Thursday, February 13, 2014

Robocop (Feb 2014)

I loved the original Robocop.  What wasn't to love?  There were cyborgs, robots, and graphic, graphic violence.  The bad guys were BAD guys.  Between the gang violence and corporate corruption, the few good guys didn't have much of a chance in this futuristic Detroit.  Even Detroit itself could be counted as a bad guy - seedy, dirty, filthy, worthless.  It reeked.  Everything in the original Robocop was intense, dialed to the max.

And that was always Verhoeven's trademark.  I have a love / hate relationship with his movies.  Yes, I loved Robocop.  But do I need to see Officer Murphy shotgunned to chunks?  No.  Do I need to see Emil's skin melt away?  No.  Do I need to see ED-209 perforate that employee in the boardroom?  Well... lol, kind of.  It's making me giggle a little.  Robocop's concept was great, but some of its direction was stupid.  Same with Total Recall (give the concept credit there to Philip Dick).  Same with Starship Troopers.  I saw Showgirls at the theater and I think I left early.  Verhoeven has this need to turn everything extreme, to the point he desensitizes his viewers and leaves them uncaring.

So, I was very happy when I heard that Robocop was coming to theaters again (not rebooted, right?  remade?).  I was hoping that whoever took the reins - Jose Padilha - would dial it back just a tad.  I have this image of Spinal Tap turning their amps from 11 to maybe 9.  I still want the action, I just don't need to be shocked.  It had a great story!  Let's spend a little more time on Murph's human struggles or on OCP's political corruption rather than melting someone's skin off? 

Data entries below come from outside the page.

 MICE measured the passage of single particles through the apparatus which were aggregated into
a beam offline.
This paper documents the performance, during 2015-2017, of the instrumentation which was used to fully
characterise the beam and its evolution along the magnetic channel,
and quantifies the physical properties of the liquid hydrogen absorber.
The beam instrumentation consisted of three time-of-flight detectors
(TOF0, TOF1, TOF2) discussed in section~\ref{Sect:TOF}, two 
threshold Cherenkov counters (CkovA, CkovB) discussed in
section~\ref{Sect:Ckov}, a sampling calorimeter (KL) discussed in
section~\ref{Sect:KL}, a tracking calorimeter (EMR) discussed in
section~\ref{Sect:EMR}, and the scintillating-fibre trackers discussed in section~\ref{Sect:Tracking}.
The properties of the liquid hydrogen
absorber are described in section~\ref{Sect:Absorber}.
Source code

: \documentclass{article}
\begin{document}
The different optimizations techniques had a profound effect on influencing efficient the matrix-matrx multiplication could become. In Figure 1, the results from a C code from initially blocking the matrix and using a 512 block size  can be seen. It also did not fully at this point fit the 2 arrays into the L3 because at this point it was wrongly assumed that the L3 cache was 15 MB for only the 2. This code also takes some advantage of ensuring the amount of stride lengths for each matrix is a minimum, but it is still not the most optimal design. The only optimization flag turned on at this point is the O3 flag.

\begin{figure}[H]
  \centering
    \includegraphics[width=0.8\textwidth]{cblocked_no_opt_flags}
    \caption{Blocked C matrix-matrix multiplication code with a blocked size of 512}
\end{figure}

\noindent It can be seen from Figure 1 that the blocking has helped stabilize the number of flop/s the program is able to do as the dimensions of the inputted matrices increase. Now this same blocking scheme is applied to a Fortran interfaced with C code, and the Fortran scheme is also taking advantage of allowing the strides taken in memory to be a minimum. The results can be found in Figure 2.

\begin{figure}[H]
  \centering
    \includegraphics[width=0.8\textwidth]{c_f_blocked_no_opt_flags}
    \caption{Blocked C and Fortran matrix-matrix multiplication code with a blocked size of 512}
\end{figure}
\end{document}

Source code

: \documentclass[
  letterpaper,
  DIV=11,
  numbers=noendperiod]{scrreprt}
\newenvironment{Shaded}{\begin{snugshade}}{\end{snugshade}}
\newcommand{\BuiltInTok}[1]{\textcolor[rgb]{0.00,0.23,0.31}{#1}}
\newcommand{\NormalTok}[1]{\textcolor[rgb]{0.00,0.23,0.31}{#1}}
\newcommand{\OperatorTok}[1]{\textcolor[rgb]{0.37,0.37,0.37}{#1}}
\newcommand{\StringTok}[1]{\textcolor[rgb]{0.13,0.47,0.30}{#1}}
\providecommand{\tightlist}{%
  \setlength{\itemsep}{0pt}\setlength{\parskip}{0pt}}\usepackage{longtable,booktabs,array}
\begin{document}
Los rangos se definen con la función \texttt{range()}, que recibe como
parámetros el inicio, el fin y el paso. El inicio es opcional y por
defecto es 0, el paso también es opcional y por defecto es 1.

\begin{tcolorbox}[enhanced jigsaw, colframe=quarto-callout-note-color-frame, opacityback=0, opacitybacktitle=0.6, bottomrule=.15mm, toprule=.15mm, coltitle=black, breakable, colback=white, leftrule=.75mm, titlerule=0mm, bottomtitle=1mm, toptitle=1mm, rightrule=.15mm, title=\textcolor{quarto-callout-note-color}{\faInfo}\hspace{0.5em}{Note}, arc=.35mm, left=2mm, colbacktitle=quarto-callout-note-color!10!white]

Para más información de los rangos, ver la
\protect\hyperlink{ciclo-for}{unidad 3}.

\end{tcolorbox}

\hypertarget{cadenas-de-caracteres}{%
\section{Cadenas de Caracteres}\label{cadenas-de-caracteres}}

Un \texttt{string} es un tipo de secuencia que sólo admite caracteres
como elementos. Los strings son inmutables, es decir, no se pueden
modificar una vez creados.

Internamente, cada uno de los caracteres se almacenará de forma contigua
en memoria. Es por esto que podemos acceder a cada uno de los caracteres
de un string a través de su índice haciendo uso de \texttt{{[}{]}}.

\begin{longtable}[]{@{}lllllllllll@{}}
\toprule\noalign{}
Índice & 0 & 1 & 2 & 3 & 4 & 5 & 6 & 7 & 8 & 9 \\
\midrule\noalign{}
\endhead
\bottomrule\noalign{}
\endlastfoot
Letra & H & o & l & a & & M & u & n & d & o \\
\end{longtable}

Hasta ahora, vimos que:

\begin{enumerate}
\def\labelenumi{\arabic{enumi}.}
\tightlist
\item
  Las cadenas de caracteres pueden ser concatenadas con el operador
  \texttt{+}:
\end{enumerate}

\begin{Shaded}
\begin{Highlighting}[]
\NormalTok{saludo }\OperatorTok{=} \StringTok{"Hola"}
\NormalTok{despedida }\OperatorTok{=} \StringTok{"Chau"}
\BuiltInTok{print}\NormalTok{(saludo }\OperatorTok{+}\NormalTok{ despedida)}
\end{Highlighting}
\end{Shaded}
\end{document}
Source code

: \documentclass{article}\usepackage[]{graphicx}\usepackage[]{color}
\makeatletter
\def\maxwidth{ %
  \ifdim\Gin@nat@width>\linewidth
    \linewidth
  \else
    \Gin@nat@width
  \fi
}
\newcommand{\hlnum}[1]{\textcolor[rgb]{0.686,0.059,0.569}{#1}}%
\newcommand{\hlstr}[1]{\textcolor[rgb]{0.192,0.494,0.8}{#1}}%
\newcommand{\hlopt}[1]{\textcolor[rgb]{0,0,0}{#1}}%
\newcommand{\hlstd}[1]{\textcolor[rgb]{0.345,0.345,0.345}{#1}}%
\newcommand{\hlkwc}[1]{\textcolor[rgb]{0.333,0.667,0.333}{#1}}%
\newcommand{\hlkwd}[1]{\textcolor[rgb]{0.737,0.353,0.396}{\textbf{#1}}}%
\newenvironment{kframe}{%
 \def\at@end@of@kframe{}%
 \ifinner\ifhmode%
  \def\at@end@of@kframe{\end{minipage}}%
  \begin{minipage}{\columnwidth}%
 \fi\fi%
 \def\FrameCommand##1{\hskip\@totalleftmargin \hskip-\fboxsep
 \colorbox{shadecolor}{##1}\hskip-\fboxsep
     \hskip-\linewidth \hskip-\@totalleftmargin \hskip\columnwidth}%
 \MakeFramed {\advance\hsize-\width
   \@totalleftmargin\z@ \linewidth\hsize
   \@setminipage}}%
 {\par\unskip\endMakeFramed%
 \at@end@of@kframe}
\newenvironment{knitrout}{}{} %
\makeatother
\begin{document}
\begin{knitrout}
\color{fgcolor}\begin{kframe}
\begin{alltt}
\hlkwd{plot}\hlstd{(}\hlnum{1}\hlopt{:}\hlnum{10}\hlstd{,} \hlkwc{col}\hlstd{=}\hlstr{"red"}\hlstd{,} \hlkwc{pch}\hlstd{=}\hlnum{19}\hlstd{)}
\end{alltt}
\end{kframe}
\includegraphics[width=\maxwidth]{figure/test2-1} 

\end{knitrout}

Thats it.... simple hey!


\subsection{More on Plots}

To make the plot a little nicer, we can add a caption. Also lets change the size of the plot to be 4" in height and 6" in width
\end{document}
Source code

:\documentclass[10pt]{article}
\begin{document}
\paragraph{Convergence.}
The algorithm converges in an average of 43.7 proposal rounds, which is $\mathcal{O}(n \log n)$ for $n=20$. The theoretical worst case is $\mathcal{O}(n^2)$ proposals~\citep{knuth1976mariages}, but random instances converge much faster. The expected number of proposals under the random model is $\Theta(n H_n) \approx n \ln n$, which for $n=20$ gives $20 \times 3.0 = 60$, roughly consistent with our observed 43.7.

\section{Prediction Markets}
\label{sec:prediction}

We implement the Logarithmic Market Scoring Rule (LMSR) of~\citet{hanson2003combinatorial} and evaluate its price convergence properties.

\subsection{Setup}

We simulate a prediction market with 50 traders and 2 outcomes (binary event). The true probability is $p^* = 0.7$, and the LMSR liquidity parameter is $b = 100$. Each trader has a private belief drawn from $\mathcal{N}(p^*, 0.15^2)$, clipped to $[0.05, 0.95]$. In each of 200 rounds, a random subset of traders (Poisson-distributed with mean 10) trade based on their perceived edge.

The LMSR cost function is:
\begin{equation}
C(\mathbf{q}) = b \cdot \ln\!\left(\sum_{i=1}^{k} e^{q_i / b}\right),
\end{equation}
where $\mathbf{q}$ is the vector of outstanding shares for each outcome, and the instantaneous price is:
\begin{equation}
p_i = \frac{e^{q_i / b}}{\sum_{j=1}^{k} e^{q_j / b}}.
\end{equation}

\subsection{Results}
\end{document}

Instead, this is what I got:

The story is only roughly the same.  In this movie, OCP, the corporation, is making money hand-over-fist with its robotic security deployed worldwide.  Here at home, however, the citizens of America won't allow the replacement of their police force with OCP's technology because robots lack conscience, judgment, heart... all those things that make us human.  America doesn't trust them.  So OCP establishes a pilot program in Robocop.  It takes a cop who's just been obliterated by a car bomb, creates a cyborg with his left-overs, and puts him on the street to see if he can gain some of the public trust.  Call it a compromise.  And it works!  He's on the street for just a few days and crime rates drop 80%!  Wow!  (That's really in the movie... I'm going to gloss over this.)  His crime fighting is astonishingly efficient until he stumbles upon his own unsolved attempted murder, prompting him to break protocol and hunt down the filthiness hiding within his own police department.  Barely related, he also finds that OCP might be a little corrupt, too.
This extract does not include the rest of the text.